### Directions:
Scan the entries below, and for each line that includes the word "textbf", make a copy.
=== Given data ===
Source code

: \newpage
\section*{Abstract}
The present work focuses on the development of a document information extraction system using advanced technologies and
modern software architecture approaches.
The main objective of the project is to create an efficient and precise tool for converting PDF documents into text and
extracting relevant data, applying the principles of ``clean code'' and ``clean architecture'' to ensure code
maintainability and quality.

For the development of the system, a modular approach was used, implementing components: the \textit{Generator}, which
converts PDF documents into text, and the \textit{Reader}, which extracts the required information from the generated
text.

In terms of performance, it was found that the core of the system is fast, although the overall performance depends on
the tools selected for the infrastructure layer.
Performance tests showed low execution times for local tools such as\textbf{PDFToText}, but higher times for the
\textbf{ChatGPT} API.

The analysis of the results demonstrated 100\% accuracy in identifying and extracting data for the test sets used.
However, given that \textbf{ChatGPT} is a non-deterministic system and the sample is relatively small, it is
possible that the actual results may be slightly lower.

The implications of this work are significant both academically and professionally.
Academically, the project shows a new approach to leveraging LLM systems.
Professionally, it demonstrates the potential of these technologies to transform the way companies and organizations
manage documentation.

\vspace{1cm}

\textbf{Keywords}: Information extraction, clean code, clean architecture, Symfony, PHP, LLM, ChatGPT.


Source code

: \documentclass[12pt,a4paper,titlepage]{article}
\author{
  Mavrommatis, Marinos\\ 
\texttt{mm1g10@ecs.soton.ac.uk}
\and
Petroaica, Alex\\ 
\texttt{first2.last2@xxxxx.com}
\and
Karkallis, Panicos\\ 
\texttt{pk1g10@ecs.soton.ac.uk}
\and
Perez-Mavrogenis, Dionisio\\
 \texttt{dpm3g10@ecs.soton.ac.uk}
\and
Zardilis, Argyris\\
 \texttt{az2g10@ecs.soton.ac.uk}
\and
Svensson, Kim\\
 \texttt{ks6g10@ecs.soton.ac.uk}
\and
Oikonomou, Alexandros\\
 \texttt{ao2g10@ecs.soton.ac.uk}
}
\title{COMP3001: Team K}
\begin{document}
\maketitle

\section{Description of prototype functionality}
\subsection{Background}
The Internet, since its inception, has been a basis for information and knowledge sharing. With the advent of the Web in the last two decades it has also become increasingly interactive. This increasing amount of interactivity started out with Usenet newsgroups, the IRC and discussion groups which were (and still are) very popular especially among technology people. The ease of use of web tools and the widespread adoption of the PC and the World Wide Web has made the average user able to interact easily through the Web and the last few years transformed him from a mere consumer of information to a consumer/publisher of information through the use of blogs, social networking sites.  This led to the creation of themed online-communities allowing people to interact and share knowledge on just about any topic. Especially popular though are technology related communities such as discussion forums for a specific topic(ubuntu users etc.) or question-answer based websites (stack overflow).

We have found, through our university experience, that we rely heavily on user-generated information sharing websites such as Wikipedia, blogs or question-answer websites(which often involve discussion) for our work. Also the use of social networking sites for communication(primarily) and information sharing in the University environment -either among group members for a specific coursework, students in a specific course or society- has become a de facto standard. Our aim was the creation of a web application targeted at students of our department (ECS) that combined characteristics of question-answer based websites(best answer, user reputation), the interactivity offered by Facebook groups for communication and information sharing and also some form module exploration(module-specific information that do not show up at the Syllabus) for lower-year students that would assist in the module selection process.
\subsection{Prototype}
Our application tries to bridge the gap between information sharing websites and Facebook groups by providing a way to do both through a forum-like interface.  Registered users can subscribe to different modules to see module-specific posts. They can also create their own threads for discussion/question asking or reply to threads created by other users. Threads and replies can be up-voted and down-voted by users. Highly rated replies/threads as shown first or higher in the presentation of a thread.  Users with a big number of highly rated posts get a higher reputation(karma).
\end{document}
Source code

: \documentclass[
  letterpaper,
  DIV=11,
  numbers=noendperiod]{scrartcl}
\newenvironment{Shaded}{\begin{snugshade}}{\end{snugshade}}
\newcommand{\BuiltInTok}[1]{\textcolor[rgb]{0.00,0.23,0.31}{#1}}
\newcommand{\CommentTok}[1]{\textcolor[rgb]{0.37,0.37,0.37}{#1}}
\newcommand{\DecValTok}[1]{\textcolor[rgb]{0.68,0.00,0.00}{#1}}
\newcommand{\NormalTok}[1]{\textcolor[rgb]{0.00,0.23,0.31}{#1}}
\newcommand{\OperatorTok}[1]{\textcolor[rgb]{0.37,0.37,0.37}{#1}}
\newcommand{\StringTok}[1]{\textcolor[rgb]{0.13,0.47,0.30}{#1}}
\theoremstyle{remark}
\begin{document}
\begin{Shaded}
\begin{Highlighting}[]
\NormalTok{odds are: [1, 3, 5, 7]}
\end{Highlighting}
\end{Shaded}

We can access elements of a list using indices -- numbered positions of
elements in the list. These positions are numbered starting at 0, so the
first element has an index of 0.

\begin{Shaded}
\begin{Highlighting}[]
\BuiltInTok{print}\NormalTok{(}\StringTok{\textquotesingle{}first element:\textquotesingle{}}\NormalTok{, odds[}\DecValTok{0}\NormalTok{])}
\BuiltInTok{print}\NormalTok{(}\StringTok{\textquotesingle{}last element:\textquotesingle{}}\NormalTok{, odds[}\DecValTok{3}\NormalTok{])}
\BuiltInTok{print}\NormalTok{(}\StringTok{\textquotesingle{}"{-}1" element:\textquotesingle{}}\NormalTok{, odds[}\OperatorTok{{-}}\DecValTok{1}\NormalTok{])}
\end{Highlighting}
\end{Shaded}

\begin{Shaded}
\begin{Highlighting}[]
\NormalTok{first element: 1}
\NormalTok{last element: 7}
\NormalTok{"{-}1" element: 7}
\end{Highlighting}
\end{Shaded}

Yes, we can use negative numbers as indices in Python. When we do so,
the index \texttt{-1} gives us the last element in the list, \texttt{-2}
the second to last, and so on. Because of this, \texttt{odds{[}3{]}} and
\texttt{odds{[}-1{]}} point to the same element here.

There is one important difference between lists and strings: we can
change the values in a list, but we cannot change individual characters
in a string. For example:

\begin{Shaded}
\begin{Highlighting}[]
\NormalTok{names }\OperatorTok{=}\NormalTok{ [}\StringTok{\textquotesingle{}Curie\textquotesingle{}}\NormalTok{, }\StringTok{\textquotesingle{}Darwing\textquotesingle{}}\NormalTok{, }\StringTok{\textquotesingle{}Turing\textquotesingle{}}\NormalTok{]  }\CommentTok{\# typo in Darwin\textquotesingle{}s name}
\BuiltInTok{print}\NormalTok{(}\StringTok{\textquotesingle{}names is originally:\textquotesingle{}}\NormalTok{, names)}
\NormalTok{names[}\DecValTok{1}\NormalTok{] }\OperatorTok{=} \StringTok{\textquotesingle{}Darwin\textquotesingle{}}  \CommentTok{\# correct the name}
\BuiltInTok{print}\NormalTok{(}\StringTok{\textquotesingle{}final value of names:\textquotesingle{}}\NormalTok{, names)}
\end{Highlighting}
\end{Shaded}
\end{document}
===
### Written solution:
Performance tests showed low execution times for local tools such as\textbf{PDFToText}, but higher times for the
\textbf{ChatGPT} API.
However, given that \textbf{ChatGPT} is a non-deterministic system and the sample is relatively small, it is
\textbf{Keywords}: Information extraction, clean code, clean architecture, Symfony, PHP, LLM, ChatGPT.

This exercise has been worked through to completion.